## Exercise goal
Give back an exact copy of the lines below, from the first through the line with "The first question"; please stop there.

===== Data listing

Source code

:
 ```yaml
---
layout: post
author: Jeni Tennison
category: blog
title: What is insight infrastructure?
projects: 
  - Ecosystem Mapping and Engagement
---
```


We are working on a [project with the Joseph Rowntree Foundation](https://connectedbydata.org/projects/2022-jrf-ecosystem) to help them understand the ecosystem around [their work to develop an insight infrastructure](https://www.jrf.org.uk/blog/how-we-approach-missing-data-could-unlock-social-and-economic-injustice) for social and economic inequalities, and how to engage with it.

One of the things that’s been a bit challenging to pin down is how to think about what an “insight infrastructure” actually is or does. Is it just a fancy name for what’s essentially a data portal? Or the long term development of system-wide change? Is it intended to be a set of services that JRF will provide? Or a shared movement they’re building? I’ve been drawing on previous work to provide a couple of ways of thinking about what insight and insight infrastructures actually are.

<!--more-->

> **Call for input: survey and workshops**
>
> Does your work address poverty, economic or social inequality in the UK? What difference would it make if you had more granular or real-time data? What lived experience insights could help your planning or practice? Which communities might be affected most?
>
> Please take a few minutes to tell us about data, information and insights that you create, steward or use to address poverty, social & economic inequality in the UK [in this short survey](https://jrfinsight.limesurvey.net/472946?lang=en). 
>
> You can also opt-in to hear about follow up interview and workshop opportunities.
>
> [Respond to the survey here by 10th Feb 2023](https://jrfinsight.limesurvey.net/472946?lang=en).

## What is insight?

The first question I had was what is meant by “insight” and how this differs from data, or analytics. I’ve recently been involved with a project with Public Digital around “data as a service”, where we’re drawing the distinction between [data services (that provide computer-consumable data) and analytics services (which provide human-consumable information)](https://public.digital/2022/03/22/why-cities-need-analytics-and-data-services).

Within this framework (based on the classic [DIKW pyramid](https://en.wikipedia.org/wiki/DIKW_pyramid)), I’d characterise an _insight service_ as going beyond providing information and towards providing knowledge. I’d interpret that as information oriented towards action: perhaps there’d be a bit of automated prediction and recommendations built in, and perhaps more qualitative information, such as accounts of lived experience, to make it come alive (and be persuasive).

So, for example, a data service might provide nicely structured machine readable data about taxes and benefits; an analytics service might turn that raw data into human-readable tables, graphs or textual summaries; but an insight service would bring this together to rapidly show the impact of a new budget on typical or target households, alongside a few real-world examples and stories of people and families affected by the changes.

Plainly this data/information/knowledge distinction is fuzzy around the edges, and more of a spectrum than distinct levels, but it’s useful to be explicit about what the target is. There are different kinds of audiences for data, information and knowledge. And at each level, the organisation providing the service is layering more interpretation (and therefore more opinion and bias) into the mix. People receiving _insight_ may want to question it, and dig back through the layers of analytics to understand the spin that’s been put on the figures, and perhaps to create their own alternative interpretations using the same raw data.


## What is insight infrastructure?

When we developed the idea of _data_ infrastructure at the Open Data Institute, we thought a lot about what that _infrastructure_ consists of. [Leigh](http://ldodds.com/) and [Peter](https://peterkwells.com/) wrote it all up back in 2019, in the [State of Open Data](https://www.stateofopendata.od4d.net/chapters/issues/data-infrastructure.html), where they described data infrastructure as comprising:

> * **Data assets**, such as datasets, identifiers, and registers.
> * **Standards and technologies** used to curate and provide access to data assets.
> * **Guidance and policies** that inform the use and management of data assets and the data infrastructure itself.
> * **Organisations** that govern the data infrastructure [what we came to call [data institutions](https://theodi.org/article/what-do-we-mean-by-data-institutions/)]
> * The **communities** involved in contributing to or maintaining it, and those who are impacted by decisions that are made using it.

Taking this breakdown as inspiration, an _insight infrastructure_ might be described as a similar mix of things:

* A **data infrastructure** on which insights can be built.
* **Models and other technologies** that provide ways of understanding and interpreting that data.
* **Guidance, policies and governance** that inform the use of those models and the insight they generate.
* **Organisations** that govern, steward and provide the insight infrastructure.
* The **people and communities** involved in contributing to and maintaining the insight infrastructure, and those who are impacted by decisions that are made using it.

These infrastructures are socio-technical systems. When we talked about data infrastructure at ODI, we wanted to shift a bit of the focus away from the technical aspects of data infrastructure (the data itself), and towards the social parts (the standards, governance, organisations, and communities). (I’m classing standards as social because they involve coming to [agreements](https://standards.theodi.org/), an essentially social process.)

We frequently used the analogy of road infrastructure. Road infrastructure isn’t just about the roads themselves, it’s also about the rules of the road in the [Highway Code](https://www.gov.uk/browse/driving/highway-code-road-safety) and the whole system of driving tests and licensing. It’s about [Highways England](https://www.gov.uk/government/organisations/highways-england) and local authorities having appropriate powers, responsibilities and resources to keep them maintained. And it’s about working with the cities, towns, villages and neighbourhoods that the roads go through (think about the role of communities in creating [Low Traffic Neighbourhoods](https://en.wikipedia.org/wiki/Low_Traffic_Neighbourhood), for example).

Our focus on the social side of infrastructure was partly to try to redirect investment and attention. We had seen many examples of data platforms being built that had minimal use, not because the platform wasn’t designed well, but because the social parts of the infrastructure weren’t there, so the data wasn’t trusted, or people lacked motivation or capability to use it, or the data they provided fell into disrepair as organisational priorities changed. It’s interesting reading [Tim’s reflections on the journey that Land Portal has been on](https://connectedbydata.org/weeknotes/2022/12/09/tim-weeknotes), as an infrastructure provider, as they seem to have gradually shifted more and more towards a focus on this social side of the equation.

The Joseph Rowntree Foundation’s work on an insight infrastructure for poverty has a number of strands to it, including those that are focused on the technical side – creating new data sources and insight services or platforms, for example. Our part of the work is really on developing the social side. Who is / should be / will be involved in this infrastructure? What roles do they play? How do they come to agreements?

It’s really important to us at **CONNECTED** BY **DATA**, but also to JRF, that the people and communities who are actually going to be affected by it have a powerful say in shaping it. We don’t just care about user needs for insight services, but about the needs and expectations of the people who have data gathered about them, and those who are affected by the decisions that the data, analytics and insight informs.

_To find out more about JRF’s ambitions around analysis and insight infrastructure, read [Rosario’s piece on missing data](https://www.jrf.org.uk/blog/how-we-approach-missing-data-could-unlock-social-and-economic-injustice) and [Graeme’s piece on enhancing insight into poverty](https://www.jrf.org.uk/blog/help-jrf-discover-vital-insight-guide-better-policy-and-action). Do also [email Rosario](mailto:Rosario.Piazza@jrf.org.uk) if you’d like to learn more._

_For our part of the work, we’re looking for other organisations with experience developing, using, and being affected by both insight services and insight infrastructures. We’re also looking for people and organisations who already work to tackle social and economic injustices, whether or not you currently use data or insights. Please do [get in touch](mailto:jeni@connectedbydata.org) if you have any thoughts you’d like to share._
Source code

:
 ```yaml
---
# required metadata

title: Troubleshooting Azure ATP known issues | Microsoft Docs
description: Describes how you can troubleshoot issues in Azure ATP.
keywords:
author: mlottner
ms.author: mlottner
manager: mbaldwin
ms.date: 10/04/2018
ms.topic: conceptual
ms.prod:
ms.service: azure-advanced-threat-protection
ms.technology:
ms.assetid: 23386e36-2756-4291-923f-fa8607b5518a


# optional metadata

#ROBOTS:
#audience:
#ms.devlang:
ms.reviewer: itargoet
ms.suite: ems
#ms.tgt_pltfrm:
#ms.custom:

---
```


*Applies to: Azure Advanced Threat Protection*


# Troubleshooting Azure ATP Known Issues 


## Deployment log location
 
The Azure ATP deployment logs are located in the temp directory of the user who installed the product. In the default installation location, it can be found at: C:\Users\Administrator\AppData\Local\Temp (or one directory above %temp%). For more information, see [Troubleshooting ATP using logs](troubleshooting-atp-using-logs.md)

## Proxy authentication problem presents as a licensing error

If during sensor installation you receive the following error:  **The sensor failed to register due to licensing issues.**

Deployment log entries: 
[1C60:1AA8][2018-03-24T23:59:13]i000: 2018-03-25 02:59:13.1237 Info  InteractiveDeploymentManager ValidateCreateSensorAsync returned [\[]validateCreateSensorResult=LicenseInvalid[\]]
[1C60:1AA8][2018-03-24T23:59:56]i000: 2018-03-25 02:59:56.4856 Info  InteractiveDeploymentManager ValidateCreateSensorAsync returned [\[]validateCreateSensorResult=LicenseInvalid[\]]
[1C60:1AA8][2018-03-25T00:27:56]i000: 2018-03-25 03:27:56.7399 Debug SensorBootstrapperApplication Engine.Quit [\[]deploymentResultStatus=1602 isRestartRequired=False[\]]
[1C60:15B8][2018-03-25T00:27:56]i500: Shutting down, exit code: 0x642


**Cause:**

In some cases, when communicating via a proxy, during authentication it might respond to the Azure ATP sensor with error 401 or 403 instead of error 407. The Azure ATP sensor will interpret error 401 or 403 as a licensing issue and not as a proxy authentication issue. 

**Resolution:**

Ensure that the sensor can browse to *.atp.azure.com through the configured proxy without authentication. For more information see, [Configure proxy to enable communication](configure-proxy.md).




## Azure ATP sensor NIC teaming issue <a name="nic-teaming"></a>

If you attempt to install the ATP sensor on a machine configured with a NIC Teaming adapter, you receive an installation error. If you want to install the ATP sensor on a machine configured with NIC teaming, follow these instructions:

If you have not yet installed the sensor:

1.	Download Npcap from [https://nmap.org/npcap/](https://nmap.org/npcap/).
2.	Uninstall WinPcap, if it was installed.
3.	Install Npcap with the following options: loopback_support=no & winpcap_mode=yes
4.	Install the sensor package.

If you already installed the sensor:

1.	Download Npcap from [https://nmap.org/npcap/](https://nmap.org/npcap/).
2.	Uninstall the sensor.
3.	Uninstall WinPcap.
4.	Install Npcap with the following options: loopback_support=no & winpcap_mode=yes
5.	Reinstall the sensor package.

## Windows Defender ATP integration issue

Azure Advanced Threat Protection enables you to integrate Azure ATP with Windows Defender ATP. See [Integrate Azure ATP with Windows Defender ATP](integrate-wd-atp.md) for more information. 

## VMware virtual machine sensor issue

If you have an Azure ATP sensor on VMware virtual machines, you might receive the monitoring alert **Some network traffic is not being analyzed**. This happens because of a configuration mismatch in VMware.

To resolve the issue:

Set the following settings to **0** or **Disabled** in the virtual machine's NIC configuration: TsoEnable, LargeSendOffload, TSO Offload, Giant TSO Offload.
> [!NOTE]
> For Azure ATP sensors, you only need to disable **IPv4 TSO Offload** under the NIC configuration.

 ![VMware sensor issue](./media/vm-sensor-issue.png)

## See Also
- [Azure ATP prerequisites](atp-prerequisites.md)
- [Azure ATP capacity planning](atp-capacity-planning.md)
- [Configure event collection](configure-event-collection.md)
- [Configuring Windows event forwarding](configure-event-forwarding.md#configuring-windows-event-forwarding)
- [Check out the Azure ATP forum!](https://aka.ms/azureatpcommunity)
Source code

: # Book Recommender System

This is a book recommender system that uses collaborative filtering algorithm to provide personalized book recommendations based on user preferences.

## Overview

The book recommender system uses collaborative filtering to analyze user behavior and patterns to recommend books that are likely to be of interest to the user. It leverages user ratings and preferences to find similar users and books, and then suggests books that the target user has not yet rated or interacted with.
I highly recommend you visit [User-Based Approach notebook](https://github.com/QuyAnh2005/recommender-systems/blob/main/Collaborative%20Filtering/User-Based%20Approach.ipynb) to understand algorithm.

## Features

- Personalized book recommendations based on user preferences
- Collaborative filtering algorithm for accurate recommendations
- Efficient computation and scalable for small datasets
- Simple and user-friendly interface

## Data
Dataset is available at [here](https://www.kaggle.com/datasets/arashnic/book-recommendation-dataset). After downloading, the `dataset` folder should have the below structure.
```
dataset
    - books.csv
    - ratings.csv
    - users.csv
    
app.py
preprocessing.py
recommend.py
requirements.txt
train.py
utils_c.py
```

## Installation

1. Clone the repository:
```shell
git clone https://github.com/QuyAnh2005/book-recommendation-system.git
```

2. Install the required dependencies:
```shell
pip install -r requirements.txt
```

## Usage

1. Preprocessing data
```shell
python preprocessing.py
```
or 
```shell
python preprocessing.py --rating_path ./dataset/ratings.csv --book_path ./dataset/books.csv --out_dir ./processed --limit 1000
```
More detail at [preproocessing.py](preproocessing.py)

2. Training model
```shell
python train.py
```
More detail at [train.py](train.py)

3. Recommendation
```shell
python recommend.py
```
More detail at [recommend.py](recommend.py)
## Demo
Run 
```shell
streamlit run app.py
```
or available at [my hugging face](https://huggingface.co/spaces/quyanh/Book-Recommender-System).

==========

## Result of the exercise
Source code

:
 ```yaml
---
layout: post
author: Jeni Tennison
category: blog
title: What is insight infrastructure?
projects: 
  - Ecosystem Mapping and Engagement
---
```


We are working on a [project with the Joseph Rowntree Foundation](https://connectedbydata.org/projects/2022-jrf-ecosystem) to help them understand the ecosystem around [their work to develop an insight infrastructure](https://www.jrf.org.uk/blog/how-we-approach-missing-data-could-unlock-social-and-economic-injustice) for social and economic inequalities, and how to engage with it.

One of the things that’s been a bit challenging to pin down is how to think about what an “insight infrastructure” actually is or does. Is it just a fancy name for what’s essentially a data portal? Or the long term development of system-wide change? Is it intended to be a set of services that JRF will provide? Or a shared movement they’re building? I’ve been drawing on previous work to provide a couple of ways of thinking about what insight and insight infrastructures actually are.

<!--more-->

> **Call for input: survey and workshops**
>
> Does your work address poverty, economic or social inequality in the UK? What difference would it make if you had more granular or real-time data? What lived experience insights could help your planning or practice? Which communities might be affected most?
>
> Please take a few minutes to tell us about data, information and insights that you create, steward or use to address poverty, social & economic inequality in the UK [in this short survey](https://jrfinsight.limesurvey.net/472946?lang=en). 
>
> You can also opt-in to hear about follow up interview and workshop opportunities.
>
> [Respond to the survey here by 10th Feb 2023](https://jrfinsight.limesurvey.net/472946?lang=en).

## What is insight?

The first question I had was what is meant by “insight” and how this differs from data, or analytics. I’ve recently been involved with a project with Public Digital around “data as a service”, where we’re drawing the distinction between [data services (that provide computer-consumable data) and analytics services (which provide human-consumable information)](https://public.digital/2022/03/22/why-cities-need-analytics-and-data-services).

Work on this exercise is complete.